### Data under study
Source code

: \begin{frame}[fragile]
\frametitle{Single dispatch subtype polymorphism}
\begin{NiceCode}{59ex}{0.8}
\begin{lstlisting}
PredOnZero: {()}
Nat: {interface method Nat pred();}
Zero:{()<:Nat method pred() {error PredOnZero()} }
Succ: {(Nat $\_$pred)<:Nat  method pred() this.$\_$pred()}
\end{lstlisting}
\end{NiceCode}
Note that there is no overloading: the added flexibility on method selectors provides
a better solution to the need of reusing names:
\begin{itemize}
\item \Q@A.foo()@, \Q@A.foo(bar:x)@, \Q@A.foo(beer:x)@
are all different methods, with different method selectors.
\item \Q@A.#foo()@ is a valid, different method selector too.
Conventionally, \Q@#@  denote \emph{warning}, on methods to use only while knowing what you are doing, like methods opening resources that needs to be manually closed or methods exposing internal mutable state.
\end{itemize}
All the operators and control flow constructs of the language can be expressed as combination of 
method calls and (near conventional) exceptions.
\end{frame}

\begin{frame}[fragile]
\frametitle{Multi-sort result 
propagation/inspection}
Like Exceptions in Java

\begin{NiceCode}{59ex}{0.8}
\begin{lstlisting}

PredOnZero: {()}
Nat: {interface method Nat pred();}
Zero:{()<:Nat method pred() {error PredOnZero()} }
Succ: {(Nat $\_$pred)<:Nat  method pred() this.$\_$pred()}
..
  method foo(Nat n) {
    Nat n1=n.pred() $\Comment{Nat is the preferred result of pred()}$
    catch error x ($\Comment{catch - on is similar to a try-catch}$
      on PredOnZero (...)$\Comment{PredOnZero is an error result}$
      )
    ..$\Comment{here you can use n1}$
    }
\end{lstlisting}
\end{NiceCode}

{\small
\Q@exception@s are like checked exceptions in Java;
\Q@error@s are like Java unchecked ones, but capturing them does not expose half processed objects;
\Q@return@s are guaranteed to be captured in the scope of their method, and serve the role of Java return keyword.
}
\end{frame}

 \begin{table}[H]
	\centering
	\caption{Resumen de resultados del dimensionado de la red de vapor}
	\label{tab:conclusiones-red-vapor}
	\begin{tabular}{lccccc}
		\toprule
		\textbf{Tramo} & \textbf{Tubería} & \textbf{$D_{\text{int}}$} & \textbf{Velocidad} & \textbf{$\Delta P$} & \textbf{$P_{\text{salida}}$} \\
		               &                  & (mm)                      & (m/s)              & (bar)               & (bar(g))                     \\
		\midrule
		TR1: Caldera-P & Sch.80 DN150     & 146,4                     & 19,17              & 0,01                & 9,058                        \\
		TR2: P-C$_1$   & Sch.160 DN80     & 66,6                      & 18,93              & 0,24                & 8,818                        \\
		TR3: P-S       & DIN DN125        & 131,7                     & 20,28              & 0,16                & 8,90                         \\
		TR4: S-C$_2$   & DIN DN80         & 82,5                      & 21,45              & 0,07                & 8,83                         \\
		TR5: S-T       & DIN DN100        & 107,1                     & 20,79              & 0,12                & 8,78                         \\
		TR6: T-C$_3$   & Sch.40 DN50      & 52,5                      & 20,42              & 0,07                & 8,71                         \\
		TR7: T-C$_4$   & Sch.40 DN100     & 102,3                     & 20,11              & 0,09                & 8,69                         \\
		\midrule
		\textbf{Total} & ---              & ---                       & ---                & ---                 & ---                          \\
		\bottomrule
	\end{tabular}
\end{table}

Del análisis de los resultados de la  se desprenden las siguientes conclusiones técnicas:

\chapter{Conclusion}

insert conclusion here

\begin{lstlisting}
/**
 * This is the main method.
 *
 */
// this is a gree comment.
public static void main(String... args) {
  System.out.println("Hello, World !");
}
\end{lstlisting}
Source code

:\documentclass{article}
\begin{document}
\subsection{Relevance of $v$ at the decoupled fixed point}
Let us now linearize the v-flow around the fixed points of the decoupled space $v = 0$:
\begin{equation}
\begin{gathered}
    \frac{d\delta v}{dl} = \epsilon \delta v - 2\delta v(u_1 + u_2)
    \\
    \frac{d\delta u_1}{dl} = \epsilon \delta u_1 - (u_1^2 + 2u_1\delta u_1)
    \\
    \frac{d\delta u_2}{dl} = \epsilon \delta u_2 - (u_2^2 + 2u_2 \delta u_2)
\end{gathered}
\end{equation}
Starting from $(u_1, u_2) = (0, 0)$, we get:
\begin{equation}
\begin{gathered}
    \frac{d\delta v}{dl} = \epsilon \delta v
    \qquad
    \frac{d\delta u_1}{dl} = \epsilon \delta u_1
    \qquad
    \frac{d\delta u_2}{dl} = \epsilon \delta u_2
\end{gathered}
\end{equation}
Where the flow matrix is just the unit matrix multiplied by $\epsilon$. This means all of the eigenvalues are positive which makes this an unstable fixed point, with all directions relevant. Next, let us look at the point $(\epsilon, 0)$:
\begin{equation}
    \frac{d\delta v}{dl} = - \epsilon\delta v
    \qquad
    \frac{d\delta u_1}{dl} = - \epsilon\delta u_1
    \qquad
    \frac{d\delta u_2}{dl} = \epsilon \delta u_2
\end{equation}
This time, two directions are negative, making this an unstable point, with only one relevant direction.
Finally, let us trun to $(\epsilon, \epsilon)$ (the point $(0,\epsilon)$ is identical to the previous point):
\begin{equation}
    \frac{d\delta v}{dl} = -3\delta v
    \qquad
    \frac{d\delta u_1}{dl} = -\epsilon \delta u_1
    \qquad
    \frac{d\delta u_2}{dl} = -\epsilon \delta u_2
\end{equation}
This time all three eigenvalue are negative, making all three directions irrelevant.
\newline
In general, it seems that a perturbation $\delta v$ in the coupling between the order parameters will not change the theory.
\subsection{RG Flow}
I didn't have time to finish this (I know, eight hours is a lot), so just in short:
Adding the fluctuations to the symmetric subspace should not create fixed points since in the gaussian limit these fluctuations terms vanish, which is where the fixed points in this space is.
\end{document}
######
Your goal >>
The data above is to be given again, with every line exact.

Your solution >>
Source code

: \begin{frame}[fragile]
\frametitle{Single dispatch subtype polymorphism}
\begin{NiceCode}{59ex}{0.8}
\begin{lstlisting}
PredOnZero: {()}
Nat: {interface method Nat pred();}
Zero:{()<:Nat method pred() {error PredOnZero()} }
Succ: {(Nat $\_$pred)<:Nat  method pred() this.$\_$pred()}
\end{lstlisting}
\end{NiceCode}
Note that there is no overloading: the added flexibility on method selectors provides
a better solution to the need of reusing names:
\begin{itemize}
\item \Q@A.foo()@, \Q@A.foo(bar:x)@, \Q@A.foo(beer:x)@
are all different methods, with different method selectors.
\item \Q@A.#foo()@ is a valid, different method selector too.
Conventionally, \Q@#@  denote \emph{warning}, on methods to use only while knowing what you are doing, like methods opening resources that needs to be manually closed or methods exposing internal mutable state.
\end{itemize}
All the operators and control flow constructs of the language can be expressed as combination of 
method calls and (near conventional) exceptions.
\end{frame}

\begin{frame}[fragile]
\frametitle{Multi-sort result 
propagation/inspection}
Like Exceptions in Java

\begin{NiceCode}{59ex}{0.8}
\begin{lstlisting}

PredOnZero: {()}
Nat: {interface method Nat pred();}
Zero:{()<:Nat method pred() {error PredOnZero()} }
Succ: {(Nat $\_$pred)<:Nat  method pred() this.$\_$pred()}
..
  method foo(Nat n) {
    Nat n1=n.pred() $\Comment{Nat is the preferred result of pred()}$
    catch error x ($\Comment{catch - on is similar to a try-catch}$
      on PredOnZero (...)$\Comment{PredOnZero is an error result}$
      )
    ..$\Comment{here you can use n1}$
    }
\end{lstlisting}
\end{NiceCode}

{\small
\Q@exception@s are like checked exceptions in Java;
\Q@error@s are like Java unchecked ones, but capturing them does not expose half processed objects;
\Q@return@s are guaranteed to be captured in the scope of their method, and serve the role of Java return keyword.
}
\end{frame}

 \begin{table}[H]
	\centering
	\caption{Resumen de resultados del dimensionado de la red de vapor}
	\label{tab:conclusiones-red-vapor}
	\begin{tabular}{lccccc}
		\toprule
		\textbf{Tramo} & \textbf{Tubería} & \textbf{$D_{\text{int}}$} & \textbf{Velocidad} & \textbf{$\Delta P$} & \textbf{$P_{\text{salida}}$} \\
		               &                  & (mm)                      & (m/s)              & (bar)               & (bar(g))                     \\
		\midrule
		TR1: Caldera-P & Sch.80 DN150     & 146,4                     & 19,17              & 0,01                & 9,058                        \\
		TR2: P-C$_1$   & Sch.160 DN80     & 66,6                      & 18,93              & 0,24                & 8,818                        \\
		TR3: P-S       & DIN DN125        & 131,7                     & 20,28              & 0,16                & 8,90                         \\
		TR4: S-C$_2$   & DIN DN80         & 82,5                      & 21,45              & 0,07                & 8,83                         \\
		TR5: S-T       & DIN DN100        & 107,1                     & 20,79              & 0,12                & 8,78                         \\
		TR6: T-C$_3$   & Sch.40 DN50      & 52,5                      & 20,42              & 0,07                & 8,71                         \\
		TR7: T-C$_4$   & Sch.40 DN100     & 102,3                     & 20,11              & 0,09                & 8,69                         \\
		\midrule
		\textbf{Total} & ---              & ---                       & ---                & ---                 & ---                          \\
		\bottomrule
	\end{tabular}
\end{table}

Del análisis de los resultados de la  se desprenden las siguientes conclusiones técnicas:

\chapter{Conclusion}

insert conclusion here

\begin{lstlisting}
/**
 * This is the main method.
 *
 */
// this is a gree comment.
public static void main(String... args) {
  System.out.println("Hello, World !");
}
\end{lstlisting}
Source code

:\documentclass{article}
\begin{document}
\subsection{Relevance of $v$ at the decoupled fixed point}
Let us now linearize the v-flow around the fixed points of the decoupled space $v = 0$:
\begin{equation}
\begin{gathered}
    \frac{d\delta v}{dl} = \epsilon \delta v - 2\delta v(u_1 + u_2)
    \\
    \frac{d\delta u_1}{dl} = \epsilon \delta u_1 - (u_1^2 + 2u_1\delta u_1)
    \\
    \frac{d\delta u_2}{dl} = \epsilon \delta u_2 - (u_2^2 + 2u_2 \delta u_2)
\end{gathered}
\end{equation}
Starting from $(u_1, u_2) = (0, 0)$, we get:
\begin{equation}
\begin{gathered}
    \frac{d\delta v}{dl} = \epsilon \delta v
    \qquad
    \frac{d\delta u_1}{dl} = \epsilon \delta u_1
    \qquad
    \frac{d\delta u_2}{dl} = \epsilon \delta u_2
\end{gathered}
\end{equation}
Where the flow matrix is just the unit matrix multiplied by $\epsilon$. This means all of the eigenvalues are positive which makes this an unstable fixed point, with all directions relevant. Next, let us look at the point $(\epsilon, 0)$:
\begin{equation}
    \frac{d\delta v}{dl} = - \epsilon\delta v
    \qquad
    \frac{d\delta u_1}{dl} = - \epsilon\delta u_1
    \qquad
    \frac{d\delta u_2}{dl} = \epsilon \delta u_2
\end{equation}
This time, two directions are negative, making this an unstable point, with only one relevant direction.
Finally, let us trun to $(\epsilon, \epsilon)$ (the point $(0,\epsilon)$ is identical to the previous point):
\begin{equation}
    \frac{d\delta v}{dl} = -3\delta v
    \qquad
    \frac{d\delta u_1}{dl} = -\epsilon \delta u_1
    \qquad
    \frac{d\delta u_2}{dl} = -\epsilon \delta u_2
\end{equation}
This time all three eigenvalue are negative, making all three directions irrelevant.
\newline
In general, it seems that a perturbation $\delta v$ in the coupling between the order parameters will not change the theory.
\subsection{RG Flow}
I didn't have time to finish this (I know, eight hours is a lot), so just in short:
Adding the fluctuations to the symmetric subspace should not create fixed points since in the gaussian limit these fluctuations terms vanish, which is where the fixed points in this space is.
\end{document}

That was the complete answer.